## Required action
The answer should hold only the lines from the beginning of the material through the one with "Part 1: 2$\times$2", reproduced exactly and without pictures.
[Records for the exercise — start]
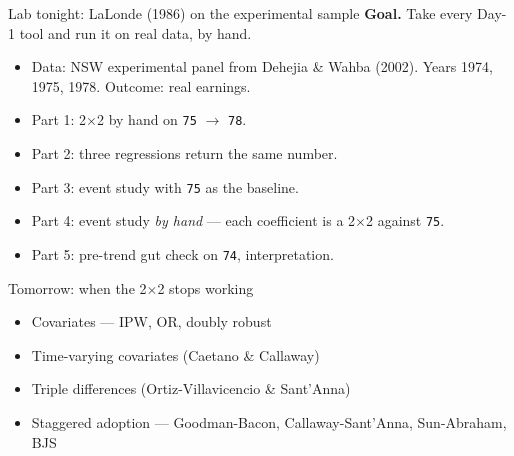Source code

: \documentclass[aspectratio=169,11pt]{beamer}
\begin{document}
\begin{frame}{Lab tonight: LaLonde (1986) on the experimental sample}
\vspace{0.4em}
\textbf{Goal.} Take every Day-1 tool and run it on real data, by hand.
\vspace{0.4em}
\begin{itemize}\small
  \item Data: NSW experimental panel from Dehejia \& Wahba (2002). Years 1974, 1975, 1978. Outcome: real earnings.
  \item Part 1: 2$\times$2 by hand on \texttt{75} $\rightarrow$ \texttt{78}.
  \item Part 2: three regressions return the same number.
  \item Part 3: event study with \texttt{75} as the baseline.
  \item Part 4: event study \textit{by hand} --- each coefficient is a 2$\times$2 against \texttt{75}.
  \item Part 5: pre-trend gut check on \texttt{74}, interpretation.
\end{itemize}
\vspace{0.4em}
\end{frame}

\begin{frame}{Tomorrow: when the 2$\times$2 stops working}
\vspace{0.4em}
\begin{itemize}
  \item Covariates --- IPW, OR, doubly robust
  \item Time-varying covariates (Caetano \& Callaway)
  \item Triple differences (Ortiz-Villavicencio \& Sant'Anna)
  \item Staggered adoption --- Goodman-Bacon, Callaway-Sant'Anna, Sun-Abraham, BJS
\end{itemize}
\end{frame}

\begin{frame}[plain]
\end{frame}
\end{document}
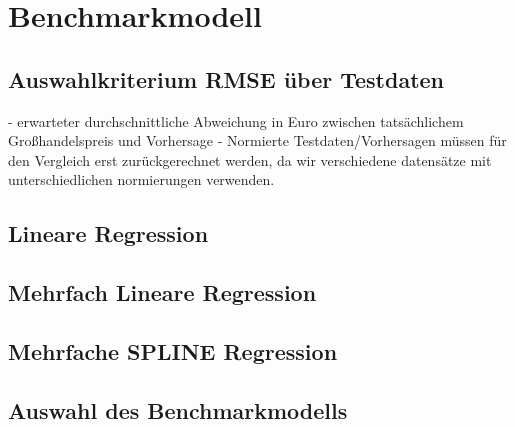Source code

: \section{Benchmarkmodell}

\subsection{Auswahlkriterium RMSE über Testdaten}
- erwarteter durchschnittliche Abweichung in Euro zwischen tatsächlichem Großhandelspreis und Vorhersage 
- Normierte Testdaten/Vorhersagen müssen für den Vergleich erst zurückgerechnet werden, da wir verschiedene datensätze mit unterschiedlichen normierungen verwenden.

\subsection{Lineare Regression}

\subsection{Mehrfach Lineare Regression}

\subsection{Mehrfache SPLINE Regression}

\subsection{Auswahl des Benchmarkmodells}
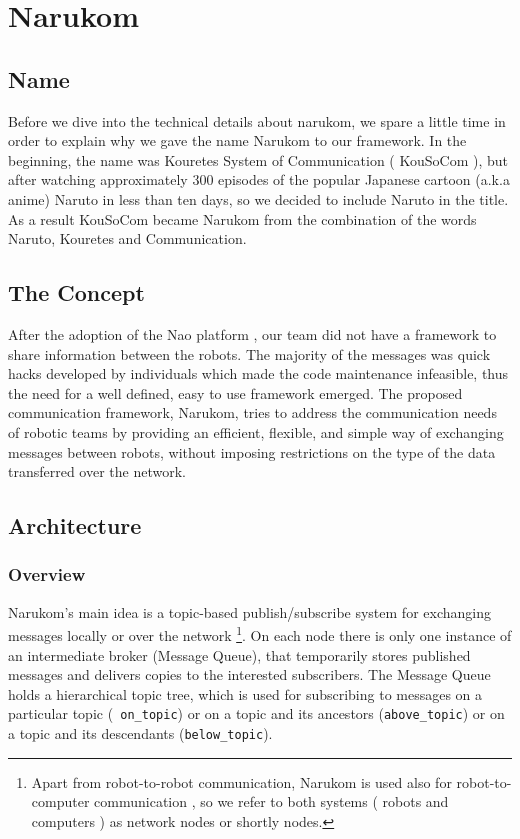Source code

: \chapter{Narukom}
\label{Narukom}

\section{Name}
Before we dive into the technical details about narukom,  we spare a little time in order to explain why we gave the name Narukom to our framework. In the beginning, the name was Kouretes System of Communication ( KouSoCom ), but after watching approximately 300 episodes of the popular Japanese cartoon (a.k.a anime) Naruto in less than ten days, so we decided to include Naruto in the title. As a result KouSoCom became Narukom from the combination of the words Naruto, Kouretes and Communication.

\section{The Concept}
After the adoption of the Nao platform , our team did not have a framework to share information between the robots. The majority of the messages was quick hacks developed by individuals which made the code maintenance infeasible, thus  the need for a well defined, easy to use framework emerged. The proposed communication framework, Narukom, tries to address the communication needs of robotic teams by providing an efficient, flexible, and simple way of exchanging messages between robots, without imposing restrictions on the type of the data transferred over the network.

\section{Architecture}

\subsection{Overview}

Narukom's main idea is a topic-based publish/subscribe system for exchanging messages locally  or over the network \footnote[1]{ Apart from  robot-to-robot communication, Narukom is used also for robot-to-computer communication , so we refer to both systems ( robots and computers ) as network nodes or shortly nodes.}. On each node there is only one instance of  an intermediate broker (Message Queue), that temporarily stores published messages and delivers copies 
to the interested subscribers. The Message Queue holds a hierarchical topic tree, which is used for subscribing to messages on a particular topic ({\tt
on\_topic}) or on a topic and its ancestors ({\tt above\_topic}) or on a topic and its descendants ({\tt below\_topic}).

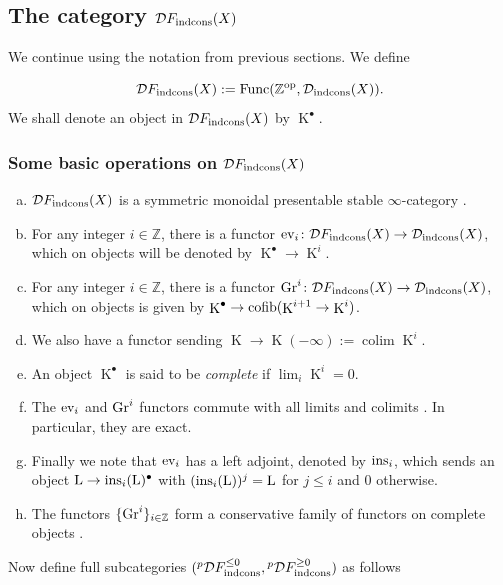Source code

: \documentclass[12pt, reqno]{amsart}
\theoremstyle{plain}
\theoremstyle{definition}
\theoremstyle{definition}
\newcommand{\bbZ}{{\mathbb Z}}
\newcommand{\cD}{{\mathcal D}}
\DeclareMathOperator{\KK}{K}
\DeclareMathOperator{\colim}{\mathrm{colim}}
\begin{document}
\subsection{The category $\cD F_{\textup{indcons}}(X)$}
We continue using the notation from previous sections. We define 

\[
\cD F_{\textup{indcons}}(X):=\textup{Func}(\bbZ^{\textup{op}},\cD_{\textup{indcons}}(X)).
\]
We shall denote an object in $\cD F_{\textup{indcons}}(X)$ by $\KK^{\bullet}$.
\subsubsection{Some basic operations on $\cD F_{\textup{indcons}}(X)$}\label{operations_Filtered}
\begin{enumerate}[(a)]
    \item $\cD F_{\textup{indcons}}(X)$ is a symmetric monoidal presentable stable $\infty$-category \cite[\S 2.23]{GP18}.
    \item For any integer $i \in \bbZ$, there is a functor $\textup{ev}_{i} \colon \cD F_{\textup{indcons}}(X) \to \cD_{\textup{indcons}}(X)$, which on objects will be denoted by $\KK^{\bullet} \to \KK^i$.
    \item For any integer $i \in \bbZ$, there is a functor $\textup{Gr}^{i} \colon \cD F_{\textup{indcons}}(X) \to \cD_{\textup{indcons}}(X)$, which on objects is given by $\KK^{\bullet} \to \textup{cofib}(\KK^{i+1} \to \KK^{i})$.
    \item We also have a functor sending $\KK \to \KK(-\infty):=\colim \KK^{i}$.
    \item An object $\KK^{\bullet}$ is said to be \textit{complete} if $\lim_i \KK^{i}=0$.
    \item The $\textup{ev}_{i}$ and $\textup{Gr}^{i}$ functors commute with all limits and colimits \cite[\S 2]{GP18}. In particular, they are exact.
    \item Finally we note that $\textup{ev}_i$ has a left adjoint, denoted by $\textup{ins}_{i}$, which sends an object $\mathrm{L} \to \textup{ins}_{i}(\mathrm{L})^{\bullet}$ with $(\textup{ins}_{i}(\mathrm{L}))^{j}=\mathrm{L}$ for $j \leq i$ and $0$ otherwise. 
    \item The functors $\{\textup{Gr}^{i}\}_{i \in \bbZ}$ form a conservative family of functors on complete objects \cite[\S 2.7]{GP18}.
    
\end{enumerate}

Now define full subcategories $({}^p\cD F_{\textup{indcons}}^{\leq 0},{}^p\cD F_{\textup{indcons}}^{\geq 0})$ as follows
\end{document}

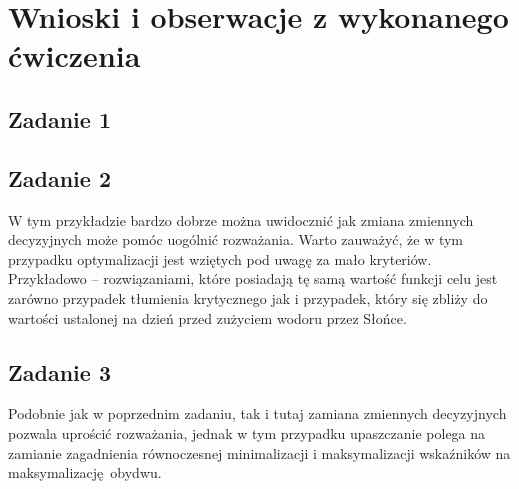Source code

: \documentclass[a4paper, 12pt]{article}
\begin{document}
    \section{Wnioski i obserwacje z wykonanego ćwiczenia}
        \subsection{Zadanie 1}
            
        \subsection{Zadanie 2}
            W tym przykładzie bardzo dobrze można uwidocznić jak zmiana zmiennych decyzyjnych może 
            pomóc uogólnić rozważania. Warto zauważyć, że w tym przypadku optymalizacji jest wziętych
            pod uwagę za mało kryteriów. Przykładowo -- rozwiązaniami, które posiadają tę samą wartość
            funkcji celu jest zarówno przypadek tłumienia krytycznego jak i przypadek, który się zbliży
            do wartości ustalonej na dzień przed zużyciem wodoru przez Słońce. 
        \subsection{Zadanie 3}
            Podobnie jak w poprzednim zadaniu, tak i tutaj zamiana zmiennych decyzyjnych pozwala
            uprościć rozważania, jednak w tym przypadku upaszczanie polega na zamianie zagadnienia
            równoczesnej minimalizacji i maksymalizacji wskaźników na maksymalizację obydwu.
\end{document}
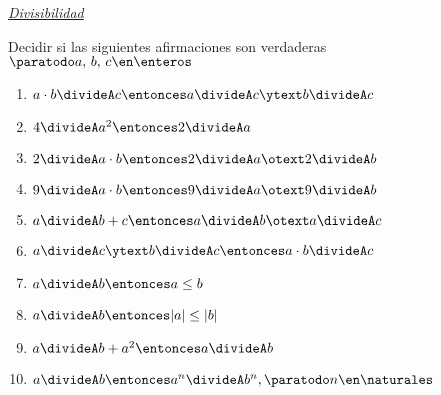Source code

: \textit{\underline{Divisibilidad}}\par

\begin{enunciado}{\ejercicio}
  Decidir si las siguientes afirmaciones son verdaderas
  $\paratodo a,\, b,\, c \en \enteros$
  \begin{multicols}{2}
    \begin{enumerate}[label=\alph*)]
      \item $a \cdot b \divideA c \entonces a \divideA c  \ytext  b \divideA c$
      \item $4 \divideA a^2 \entonces 2 \divideA a $
      \item $2 \divideA a \cdot b \entonces 2 \divideA a  \otext 2 \divideA b$
      \item $9 \divideA a\cdot b \entonces 9 \divideA a   \otext  9 \divideA b$
      \item $a \divideA b + c \entonces a \divideA b  \otext  a \divideA c$
      \item $a \divideA c \ytext b \divideA c \entonces a \cdot b \divideA c$
      \item $a \divideA b \entonces a \leq b$
      \item $a \divideA b \entonces |a| \leq |b|$
      \item $a \divideA b + a^2 \entonces a \divideA b$
      \item $a \divideA b \entonces a^n \divideA b^n, \paratodo n \en \naturales$
    \end{enumerate}
  \end{multicols}
\end{enunciado}

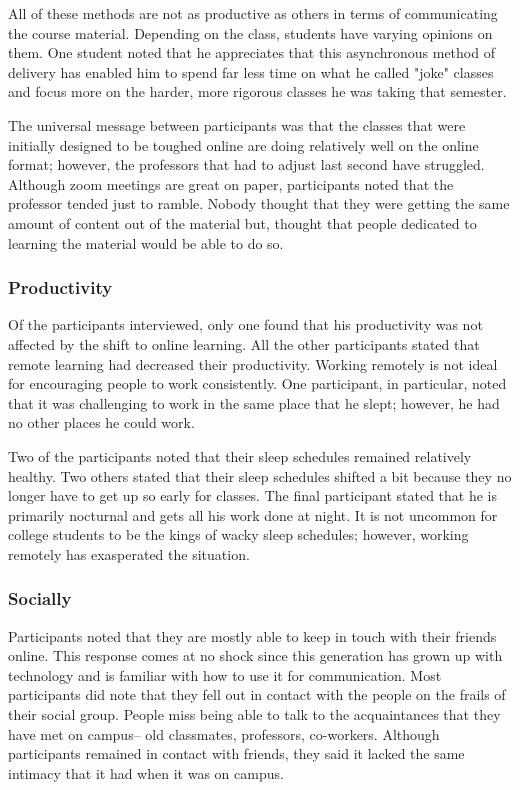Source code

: \documentclass[12pt,
 reprint,
nofootinbib,
 amsmath,amssymb,
 aps,
floatfix,
]{revtex4-2}
\begin{document}
All of these methods are not as productive as others in terms of communicating the course material. Depending on the class, students have varying opinions on them. One student noted that he appreciates that this asynchronous method of delivery has enabled him to spend far less time on what he called "joke" classes and focus more on the harder, more rigorous classes he was taking that semester.

The universal message between participants was that the classes that were initially designed to be toughed online are doing relatively well on the online format; however, the professors that had to adjust last second have struggled. Although zoom meetings are great on paper, participants noted that the professor tended just to ramble. Nobody thought that they were getting the same amount of content out of the material but, thought that people dedicated to learning the material would be able to do so. 

\subsubsection{Productivity}

Of the participants interviewed, only one found that his productivity was not affected by the shift to online learning. All the other participants stated that remote learning had decreased their productivity. Working remotely is not ideal for encouraging people to work consistently. One participant, in particular, noted that it was challenging to work in the same place that he slept; however, he had no other places he could work.

Two of the participants noted that their sleep schedules remained relatively healthy. Two others stated that their sleep schedules shifted a bit because they no longer have to get up so early for classes. The final participant stated that he is primarily nocturnal and gets all his work done at night. It is not uncommon for college students to be the kings of wacky sleep schedules; however, working remotely has exasperated the situation. 

\subsubsection{Socially}

Participants noted that they are mostly able to keep in touch with their friends online. This response comes at no shock since this generation has grown up with technology and is familiar with how to use it for communication. Most participants did note that they fell out in contact with the people on the frails of their social group. People miss being able to talk to the acquaintances that they have met on campus-- old classmates, professors, co-workers. Although participants remained in contact with friends, they said it lacked the same intimacy that it had when it was on campus. 
\end{document}
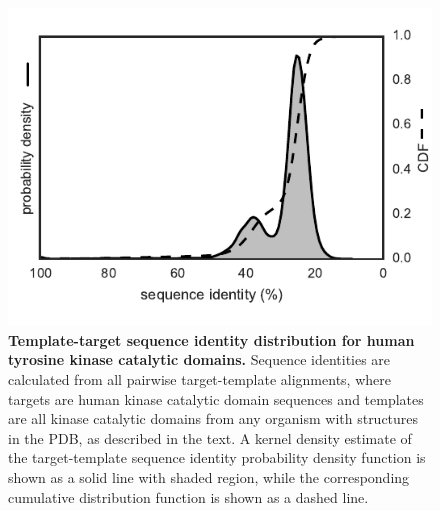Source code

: \documentclass[aps,prl,preprint,nofootinbib,superscriptaddress,linenumbers]{revtex4-1}
\begin{document}
\begin{figure}[tb]
    \includegraphics[width=0.7\columnwidth]{seqid_dist/seqid_dist.pdf}

    \caption{\footnotesize {\bf Template-target sequence identity distribution for human tyrosine kinase catalytic domains.}
    Sequence identities are calculated from all pairwise target-template alignments, where targets are human kinase catalytic domain sequences and templates are all kinase catalytic domains from any organism with structures in the PDB, as described in the text.
    A kernel density estimate of the target-template sequence identity probability density function is shown as a solid line with shaded region, while the corresponding cumulative distribution function is shown as a dashed line.
    }
  \label{figure:sequence-identity-distribution}
\end{figure}

\end{document}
[Records for the exercise — finish]
## Final answer
Source code

: \documentclass[aspectratio=169,11pt]{beamer}
\begin{document}
\begin{frame}{Lab tonight: LaLonde (1986) on the experimental sample}
\vspace{0.4em}
\textbf{Goal.} Take every Day-1 tool and run it on real data, by hand.
\vspace{0.4em}
\begin{itemize}\small
  \item Data: NSW experimental panel from Dehejia \& Wahba (2002). Years 1974, 1975, 1978. Outcome: real earnings.
  \item Part 1: 2$\times$2 by hand on \texttt{75} $\rightarrow$ \texttt{78}.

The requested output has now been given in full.